**EXERCISE DESCRIPTION**.
Below are several entries. Transcribe exactly those lines that fall from the one with "lado da outra, ou" through the one with "individuais, ficavam os", end lines included.

Dataset entries

┌──

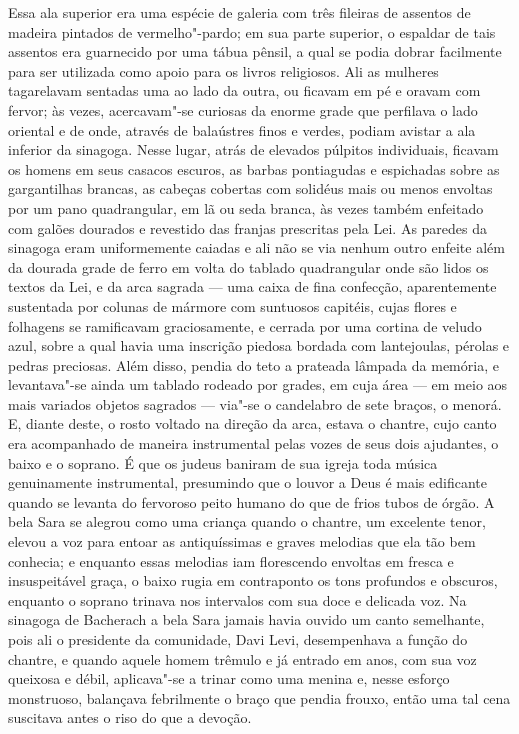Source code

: Essa ala superior era uma espécie de galeria com três fileiras de
assentos de madeira pintados de vermelho"-pardo; em sua parte
superior, o espaldar de tais assentos era guarnecido por uma tábua
pênsil, a qual se podia dobrar facilmente para ser utilizada como apoio
para os livros religiosos. Ali as mulheres tagarelavam sentadas uma ao
lado da outra, ou ficavam em pé e oravam com fervor; às vezes,
acercavam"-se curiosas da enorme grade que perfilava o lado oriental e
de onde, através de balaústres finos e verdes, podiam avistar a ala
inferior da sinagoga. Nesse lugar, atrás de elevados púlpitos
individuais, ficavam os homens em seus casacos escuros, as barbas
pontiagudas e espichadas sobre as gargantilhas brancas, as cabeças
cobertas com solidéus mais ou menos envoltas por um pano quadrangular,
em lã ou seda branca, às vezes também enfeitado com galões dourados e
revestido das franjas prescritas pela Lei. As paredes da sinagoga eram
uniformemente caiadas e ali não se via nenhum outro enfeite além da
dourada grade de ferro em volta do tablado quadrangular onde são lidos
os textos da Lei, e da arca sagrada --- uma caixa de fina confecção,
aparentemente sustentada por colunas de mármore com suntuosos capitéis,
cujas flores e folhagens se ramificavam graciosamente, e cerrada por
uma cortina de veludo azul, sobre a qual havia uma inscrição piedosa
bordada com lantejoulas, pérolas e pedras preciosas. Além disso, pendia
do teto a prateada lâmpada da memória, e levantava"-se ainda um
tablado rodeado por grades, em cuja área --- em meio aos mais variados
objetos sagrados --- via"-se o candelabro de sete braços, o menorá. E,
diante deste, o rosto voltado na direção da arca, estava o chantre,
cujo canto era acompanhado de maneira instrumental pelas vozes de seus
dois ajudantes, o baixo e o soprano. É que os judeus baniram de sua
igreja toda música genuinamente instrumental, presumindo que o louvor a
Deus é mais edificante quando se levanta do fervoroso peito humano do
que de frios tubos de órgão. A bela Sara se alegrou como uma criança
quando o chantre, um excelente tenor, elevou a voz para entoar as
antiquíssimas e graves melodias que ela tão bem conhecia; e enquanto
essas melodias iam florescendo envoltas em fresca e insuspeitável
graça, o baixo rugia em contraponto os tons profundos e obscuros,
enquanto o soprano trinava nos intervalos com sua doce e delicada voz.
Na sinagoga de Bacherach a bela Sara jamais havia ouvido um canto
semelhante, pois ali o presidente da comunidade, Davi Levi,
desempenhava a função do chantre, e quando aquele homem trêmulo e já
entrado em anos, com sua voz queixosa e débil, aplicava"-se a trinar
como uma menina e, nesse esforço monstruoso, balançava febrilmente o
braço que pendia frouxo, então uma tal cena suscitava antes o riso do
que a devoção.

└──

**YOUR SOLUTION**.
lado da outra, ou ficavam em pé e oravam com fervor; às vezes,
acercavam"-se curiosas da enorme grade que perfilava o lado oriental e
de onde, através de balaústres finos e verdes, podiam avistar a ala
inferior da sinagoga. Nesse lugar, atrás de elevados púlpitos
individuais, ficavam os homens em seus casacos escuros, as barbas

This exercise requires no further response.